— Work to be completed —
The answer must consist of every line from the data that holds the string "different".

— Records provided —
• • • • • • •

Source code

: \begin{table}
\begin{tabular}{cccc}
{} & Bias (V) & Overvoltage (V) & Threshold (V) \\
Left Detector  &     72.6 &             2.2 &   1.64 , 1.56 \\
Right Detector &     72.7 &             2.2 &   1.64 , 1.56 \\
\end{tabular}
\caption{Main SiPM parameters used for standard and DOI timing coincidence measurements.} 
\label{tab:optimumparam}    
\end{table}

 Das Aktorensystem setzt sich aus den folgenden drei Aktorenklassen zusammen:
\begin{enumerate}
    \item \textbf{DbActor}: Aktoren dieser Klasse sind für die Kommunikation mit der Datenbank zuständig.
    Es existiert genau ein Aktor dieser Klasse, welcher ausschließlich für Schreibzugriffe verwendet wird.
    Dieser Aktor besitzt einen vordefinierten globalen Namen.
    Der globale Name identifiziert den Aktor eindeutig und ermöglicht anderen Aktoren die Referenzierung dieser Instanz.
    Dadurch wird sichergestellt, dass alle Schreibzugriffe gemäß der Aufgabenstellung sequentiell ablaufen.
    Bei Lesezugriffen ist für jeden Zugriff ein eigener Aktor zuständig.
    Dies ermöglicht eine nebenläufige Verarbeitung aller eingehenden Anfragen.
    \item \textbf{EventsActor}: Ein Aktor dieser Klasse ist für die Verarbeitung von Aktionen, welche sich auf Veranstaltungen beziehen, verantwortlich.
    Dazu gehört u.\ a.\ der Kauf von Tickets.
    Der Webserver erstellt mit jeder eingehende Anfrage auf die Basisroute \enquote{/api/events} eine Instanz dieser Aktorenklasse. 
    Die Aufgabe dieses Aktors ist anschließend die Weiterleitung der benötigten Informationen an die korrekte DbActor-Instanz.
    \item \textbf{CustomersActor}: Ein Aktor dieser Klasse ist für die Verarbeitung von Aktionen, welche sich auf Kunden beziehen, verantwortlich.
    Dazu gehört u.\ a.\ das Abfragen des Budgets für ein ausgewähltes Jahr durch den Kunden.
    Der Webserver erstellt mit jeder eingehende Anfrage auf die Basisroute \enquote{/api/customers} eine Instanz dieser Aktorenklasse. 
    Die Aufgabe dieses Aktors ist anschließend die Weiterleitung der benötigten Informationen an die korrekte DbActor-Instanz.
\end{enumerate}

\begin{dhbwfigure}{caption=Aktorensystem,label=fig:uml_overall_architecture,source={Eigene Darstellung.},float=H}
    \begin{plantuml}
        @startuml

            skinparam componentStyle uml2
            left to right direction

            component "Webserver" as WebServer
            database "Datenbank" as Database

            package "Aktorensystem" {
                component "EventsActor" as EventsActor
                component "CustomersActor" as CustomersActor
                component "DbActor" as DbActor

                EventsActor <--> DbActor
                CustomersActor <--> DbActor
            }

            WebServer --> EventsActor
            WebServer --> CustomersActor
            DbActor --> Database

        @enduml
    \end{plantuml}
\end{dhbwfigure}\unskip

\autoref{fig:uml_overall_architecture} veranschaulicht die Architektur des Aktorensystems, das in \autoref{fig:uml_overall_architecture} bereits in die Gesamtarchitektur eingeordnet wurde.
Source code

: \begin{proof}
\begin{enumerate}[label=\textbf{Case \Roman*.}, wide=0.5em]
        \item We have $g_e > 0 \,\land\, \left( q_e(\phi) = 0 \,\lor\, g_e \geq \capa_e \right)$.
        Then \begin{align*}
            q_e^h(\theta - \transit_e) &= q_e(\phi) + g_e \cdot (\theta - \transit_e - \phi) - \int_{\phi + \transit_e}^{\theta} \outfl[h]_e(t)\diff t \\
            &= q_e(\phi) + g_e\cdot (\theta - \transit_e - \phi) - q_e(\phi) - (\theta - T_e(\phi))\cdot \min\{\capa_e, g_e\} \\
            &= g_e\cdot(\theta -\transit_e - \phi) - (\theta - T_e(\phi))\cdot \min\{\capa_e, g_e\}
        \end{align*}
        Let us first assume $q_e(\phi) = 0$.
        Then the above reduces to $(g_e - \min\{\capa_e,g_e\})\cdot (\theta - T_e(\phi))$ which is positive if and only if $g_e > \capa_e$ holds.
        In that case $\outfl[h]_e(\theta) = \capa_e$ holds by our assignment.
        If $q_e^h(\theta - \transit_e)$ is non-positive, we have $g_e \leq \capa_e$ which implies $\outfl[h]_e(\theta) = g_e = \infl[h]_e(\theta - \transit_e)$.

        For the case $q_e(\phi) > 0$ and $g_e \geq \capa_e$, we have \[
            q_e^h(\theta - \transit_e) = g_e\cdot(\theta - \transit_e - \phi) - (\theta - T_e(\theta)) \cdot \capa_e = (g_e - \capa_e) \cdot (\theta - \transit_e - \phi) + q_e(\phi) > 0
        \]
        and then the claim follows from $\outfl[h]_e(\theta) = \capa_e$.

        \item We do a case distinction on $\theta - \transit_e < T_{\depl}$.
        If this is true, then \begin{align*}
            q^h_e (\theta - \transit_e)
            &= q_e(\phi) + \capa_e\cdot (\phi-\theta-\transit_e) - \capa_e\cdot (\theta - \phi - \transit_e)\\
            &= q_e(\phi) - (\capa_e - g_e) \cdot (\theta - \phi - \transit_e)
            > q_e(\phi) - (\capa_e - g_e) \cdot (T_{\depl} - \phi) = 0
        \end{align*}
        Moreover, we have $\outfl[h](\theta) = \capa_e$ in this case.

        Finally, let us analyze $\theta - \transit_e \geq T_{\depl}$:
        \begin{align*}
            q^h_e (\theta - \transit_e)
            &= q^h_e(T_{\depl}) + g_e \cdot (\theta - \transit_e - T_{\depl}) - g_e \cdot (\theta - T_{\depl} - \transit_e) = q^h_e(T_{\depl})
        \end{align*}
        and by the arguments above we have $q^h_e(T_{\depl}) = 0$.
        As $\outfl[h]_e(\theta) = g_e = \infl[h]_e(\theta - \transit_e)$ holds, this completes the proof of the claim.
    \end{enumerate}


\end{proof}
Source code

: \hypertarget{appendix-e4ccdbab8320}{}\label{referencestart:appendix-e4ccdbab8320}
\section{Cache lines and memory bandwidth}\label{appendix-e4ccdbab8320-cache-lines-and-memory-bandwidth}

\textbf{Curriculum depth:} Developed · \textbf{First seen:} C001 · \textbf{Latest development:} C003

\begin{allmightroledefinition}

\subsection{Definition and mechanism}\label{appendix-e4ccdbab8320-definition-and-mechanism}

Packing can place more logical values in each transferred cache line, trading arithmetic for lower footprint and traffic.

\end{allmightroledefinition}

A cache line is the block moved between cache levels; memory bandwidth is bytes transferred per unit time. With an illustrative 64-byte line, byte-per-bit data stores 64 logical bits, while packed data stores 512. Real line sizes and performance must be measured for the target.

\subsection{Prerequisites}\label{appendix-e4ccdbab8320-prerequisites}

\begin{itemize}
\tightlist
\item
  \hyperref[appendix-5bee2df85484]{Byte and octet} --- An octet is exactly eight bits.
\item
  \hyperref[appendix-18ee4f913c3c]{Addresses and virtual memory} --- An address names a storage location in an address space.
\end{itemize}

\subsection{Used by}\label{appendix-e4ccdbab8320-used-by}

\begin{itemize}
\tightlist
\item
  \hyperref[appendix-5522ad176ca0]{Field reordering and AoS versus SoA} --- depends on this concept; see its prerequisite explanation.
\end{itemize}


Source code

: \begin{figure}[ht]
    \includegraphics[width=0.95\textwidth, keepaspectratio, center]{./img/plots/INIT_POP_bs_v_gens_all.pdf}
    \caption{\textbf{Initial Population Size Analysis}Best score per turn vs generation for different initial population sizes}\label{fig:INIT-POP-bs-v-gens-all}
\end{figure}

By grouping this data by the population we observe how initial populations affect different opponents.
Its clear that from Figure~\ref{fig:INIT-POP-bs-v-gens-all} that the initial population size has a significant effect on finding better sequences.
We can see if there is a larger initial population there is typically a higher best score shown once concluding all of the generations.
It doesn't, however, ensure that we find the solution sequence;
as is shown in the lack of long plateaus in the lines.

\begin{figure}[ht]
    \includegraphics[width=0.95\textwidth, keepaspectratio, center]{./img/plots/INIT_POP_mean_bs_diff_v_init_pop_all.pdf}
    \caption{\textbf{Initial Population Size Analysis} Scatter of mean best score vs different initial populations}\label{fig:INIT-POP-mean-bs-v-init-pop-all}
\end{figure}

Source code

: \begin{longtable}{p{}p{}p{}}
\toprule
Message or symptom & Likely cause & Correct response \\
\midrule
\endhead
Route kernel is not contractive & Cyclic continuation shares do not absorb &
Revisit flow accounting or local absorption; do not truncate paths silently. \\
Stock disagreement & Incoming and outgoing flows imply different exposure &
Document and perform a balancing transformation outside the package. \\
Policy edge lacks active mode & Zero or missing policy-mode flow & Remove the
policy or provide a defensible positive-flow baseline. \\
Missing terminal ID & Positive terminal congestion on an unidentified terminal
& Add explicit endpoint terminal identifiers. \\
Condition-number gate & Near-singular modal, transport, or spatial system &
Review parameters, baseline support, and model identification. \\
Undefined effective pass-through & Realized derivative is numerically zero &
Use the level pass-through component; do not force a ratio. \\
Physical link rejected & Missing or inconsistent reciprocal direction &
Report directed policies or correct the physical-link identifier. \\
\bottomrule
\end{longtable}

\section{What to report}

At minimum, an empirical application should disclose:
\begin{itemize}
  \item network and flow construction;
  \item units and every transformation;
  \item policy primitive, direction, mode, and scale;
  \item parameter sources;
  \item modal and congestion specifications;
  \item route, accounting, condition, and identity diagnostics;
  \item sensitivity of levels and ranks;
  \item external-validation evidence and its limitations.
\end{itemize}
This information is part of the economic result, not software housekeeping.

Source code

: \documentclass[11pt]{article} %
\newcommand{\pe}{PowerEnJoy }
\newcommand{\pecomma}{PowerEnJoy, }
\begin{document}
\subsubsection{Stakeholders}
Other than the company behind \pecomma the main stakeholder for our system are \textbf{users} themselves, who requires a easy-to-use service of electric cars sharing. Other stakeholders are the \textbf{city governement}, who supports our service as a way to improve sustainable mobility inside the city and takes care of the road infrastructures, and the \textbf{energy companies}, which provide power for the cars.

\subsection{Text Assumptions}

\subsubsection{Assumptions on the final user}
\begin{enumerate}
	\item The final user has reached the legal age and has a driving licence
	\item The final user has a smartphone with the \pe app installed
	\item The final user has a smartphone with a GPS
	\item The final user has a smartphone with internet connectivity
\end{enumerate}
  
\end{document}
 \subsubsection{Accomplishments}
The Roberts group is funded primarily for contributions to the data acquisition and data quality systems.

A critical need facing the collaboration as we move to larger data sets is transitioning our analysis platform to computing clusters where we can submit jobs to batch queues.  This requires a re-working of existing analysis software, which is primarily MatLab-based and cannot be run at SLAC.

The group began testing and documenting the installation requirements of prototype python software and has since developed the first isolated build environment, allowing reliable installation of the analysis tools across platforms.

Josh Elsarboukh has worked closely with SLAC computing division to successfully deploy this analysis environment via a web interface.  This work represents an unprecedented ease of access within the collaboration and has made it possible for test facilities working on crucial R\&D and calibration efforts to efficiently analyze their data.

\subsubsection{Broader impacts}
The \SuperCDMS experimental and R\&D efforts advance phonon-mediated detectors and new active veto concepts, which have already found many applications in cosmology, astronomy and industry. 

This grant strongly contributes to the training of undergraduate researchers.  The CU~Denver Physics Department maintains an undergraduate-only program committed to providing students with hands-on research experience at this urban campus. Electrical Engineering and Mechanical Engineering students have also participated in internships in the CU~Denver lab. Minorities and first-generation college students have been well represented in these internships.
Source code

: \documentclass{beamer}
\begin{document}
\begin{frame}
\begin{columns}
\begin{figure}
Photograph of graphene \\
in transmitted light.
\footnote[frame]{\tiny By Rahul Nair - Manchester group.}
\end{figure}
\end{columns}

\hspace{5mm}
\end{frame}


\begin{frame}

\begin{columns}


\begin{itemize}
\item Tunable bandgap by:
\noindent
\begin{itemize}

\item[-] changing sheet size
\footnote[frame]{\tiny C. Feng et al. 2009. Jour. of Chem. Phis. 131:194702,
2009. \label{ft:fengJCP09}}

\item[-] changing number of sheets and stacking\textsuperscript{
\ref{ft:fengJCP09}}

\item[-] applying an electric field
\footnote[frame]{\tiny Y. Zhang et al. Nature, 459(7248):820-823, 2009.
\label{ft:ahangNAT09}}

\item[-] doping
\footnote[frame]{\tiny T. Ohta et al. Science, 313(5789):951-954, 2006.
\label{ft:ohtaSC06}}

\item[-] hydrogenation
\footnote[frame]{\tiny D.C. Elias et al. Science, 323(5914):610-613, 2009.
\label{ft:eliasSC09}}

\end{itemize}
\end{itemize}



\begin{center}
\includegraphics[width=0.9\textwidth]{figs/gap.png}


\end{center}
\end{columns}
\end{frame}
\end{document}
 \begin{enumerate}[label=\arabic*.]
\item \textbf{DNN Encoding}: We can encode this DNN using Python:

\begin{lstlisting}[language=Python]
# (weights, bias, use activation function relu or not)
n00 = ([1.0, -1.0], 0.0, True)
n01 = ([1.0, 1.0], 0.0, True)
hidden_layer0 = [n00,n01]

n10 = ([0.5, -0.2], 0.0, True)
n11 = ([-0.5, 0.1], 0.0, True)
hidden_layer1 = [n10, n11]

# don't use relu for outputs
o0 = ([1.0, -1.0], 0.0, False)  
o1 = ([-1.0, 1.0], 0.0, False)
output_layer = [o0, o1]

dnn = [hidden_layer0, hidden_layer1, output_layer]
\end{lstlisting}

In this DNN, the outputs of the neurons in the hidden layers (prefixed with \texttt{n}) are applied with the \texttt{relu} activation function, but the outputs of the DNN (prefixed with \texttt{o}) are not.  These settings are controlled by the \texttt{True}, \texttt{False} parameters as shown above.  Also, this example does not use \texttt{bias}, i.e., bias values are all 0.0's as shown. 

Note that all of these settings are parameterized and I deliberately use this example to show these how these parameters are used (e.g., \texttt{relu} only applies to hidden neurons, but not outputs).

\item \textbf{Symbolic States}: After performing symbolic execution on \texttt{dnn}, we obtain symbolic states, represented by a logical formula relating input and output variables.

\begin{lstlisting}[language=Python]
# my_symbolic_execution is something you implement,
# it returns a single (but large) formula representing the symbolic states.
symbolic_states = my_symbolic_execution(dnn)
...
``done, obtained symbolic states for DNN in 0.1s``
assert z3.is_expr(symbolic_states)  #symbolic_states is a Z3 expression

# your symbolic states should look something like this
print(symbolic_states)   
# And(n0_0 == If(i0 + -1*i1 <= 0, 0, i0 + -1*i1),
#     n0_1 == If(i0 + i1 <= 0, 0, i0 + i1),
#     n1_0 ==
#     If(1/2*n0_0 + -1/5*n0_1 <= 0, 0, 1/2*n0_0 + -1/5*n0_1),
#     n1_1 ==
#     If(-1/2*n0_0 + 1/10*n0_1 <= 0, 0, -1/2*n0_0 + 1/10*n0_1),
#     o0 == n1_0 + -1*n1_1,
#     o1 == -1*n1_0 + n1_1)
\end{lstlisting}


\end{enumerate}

• • • • • • •

— Result of the exercise —
    \caption{\textbf{Initial Population Size Analysis}Best score per turn vs generation for different initial population sizes}\label{fig:INIT-POP-bs-v-gens-all}
By grouping this data by the population we observe how initial populations affect different opponents.
    \caption{\textbf{Initial Population Size Analysis} Scatter of mean best score vs different initial populations}\label{fig:INIT-POP-mean-bs-v-init-pop-all}
Stock disagreement & Incoming and outgoing flows imply different exposure &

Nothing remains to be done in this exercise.